▶ _Work required_: Here are some records. Repeat them all exactly.

▶ _Data for review_:
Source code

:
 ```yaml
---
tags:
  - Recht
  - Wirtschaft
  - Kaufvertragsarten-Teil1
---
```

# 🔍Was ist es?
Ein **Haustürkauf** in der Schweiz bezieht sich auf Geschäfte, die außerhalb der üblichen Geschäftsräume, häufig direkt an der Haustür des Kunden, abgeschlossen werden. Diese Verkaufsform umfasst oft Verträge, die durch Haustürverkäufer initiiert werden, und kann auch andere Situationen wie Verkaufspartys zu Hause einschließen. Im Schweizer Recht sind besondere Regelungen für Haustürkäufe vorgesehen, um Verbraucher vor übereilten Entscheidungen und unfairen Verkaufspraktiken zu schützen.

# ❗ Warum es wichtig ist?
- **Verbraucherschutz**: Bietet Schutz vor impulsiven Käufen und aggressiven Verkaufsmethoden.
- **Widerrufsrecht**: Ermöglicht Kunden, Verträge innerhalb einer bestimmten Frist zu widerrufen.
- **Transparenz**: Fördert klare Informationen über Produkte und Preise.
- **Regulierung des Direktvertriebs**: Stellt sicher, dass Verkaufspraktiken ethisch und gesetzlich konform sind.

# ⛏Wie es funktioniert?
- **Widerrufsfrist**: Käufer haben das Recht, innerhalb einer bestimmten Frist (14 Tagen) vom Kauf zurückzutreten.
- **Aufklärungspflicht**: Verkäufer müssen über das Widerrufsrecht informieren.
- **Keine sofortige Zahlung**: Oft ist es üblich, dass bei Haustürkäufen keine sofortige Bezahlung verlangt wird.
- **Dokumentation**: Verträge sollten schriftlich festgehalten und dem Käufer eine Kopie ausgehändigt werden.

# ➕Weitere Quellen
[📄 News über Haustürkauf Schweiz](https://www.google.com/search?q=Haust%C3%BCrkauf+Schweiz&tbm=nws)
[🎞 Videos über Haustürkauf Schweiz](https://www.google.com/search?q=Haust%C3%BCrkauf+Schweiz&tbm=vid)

▶ _Solution_:
Source code

:
 ```yaml
---
tags:
  - Recht
  - Wirtschaft
  - Kaufvertragsarten-Teil1
---
```

# 🔍Was ist es?
Ein **Haustürkauf** in der Schweiz bezieht sich auf Geschäfte, die außerhalb der üblichen Geschäftsräume, häufig direkt an der Haustür des Kunden, abgeschlossen werden. Diese Verkaufsform umfasst oft Verträge, die durch Haustürverkäufer initiiert werden, und kann auch andere Situationen wie Verkaufspartys zu Hause einschließen. Im Schweizer Recht sind besondere Regelungen für Haustürkäufe vorgesehen, um Verbraucher vor übereilten Entscheidungen und unfairen Verkaufspraktiken zu schützen.

# ❗ Warum es wichtig ist?
- **Verbraucherschutz**: Bietet Schutz vor impulsiven Käufen und aggressiven Verkaufsmethoden.
- **Widerrufsrecht**: Ermöglicht Kunden, Verträge innerhalb einer bestimmten Frist zu widerrufen.
- **Transparenz**: Fördert klare Informationen über Produkte und Preise.
- **Regulierung des Direktvertriebs**: Stellt sicher, dass Verkaufspraktiken ethisch und gesetzlich konform sind.

# ⛏Wie es funktioniert?
- **Widerrufsfrist**: Käufer haben das Recht, innerhalb einer bestimmten Frist (14 Tagen) vom Kauf zurückzutreten.
- **Aufklärungspflicht**: Verkäufer müssen über das Widerrufsrecht informieren.
- **Keine sofortige Zahlung**: Oft ist es üblich, dass bei Haustürkäufen keine sofortige Bezahlung verlangt wird.
- **Dokumentation**: Verträge sollten schriftlich festgehalten und dem Käufer eine Kopie ausgehändigt werden.

# ➕Weitere Quellen
[📄 News über Haustürkauf Schweiz](https://www.google.com/search?q=Haust%C3%BCrkauf+Schweiz&tbm=nws)
[🎞 Videos über Haustürkauf Schweiz](https://www.google.com/search?q=Haust%C3%BCrkauf+Schweiz&tbm=vid)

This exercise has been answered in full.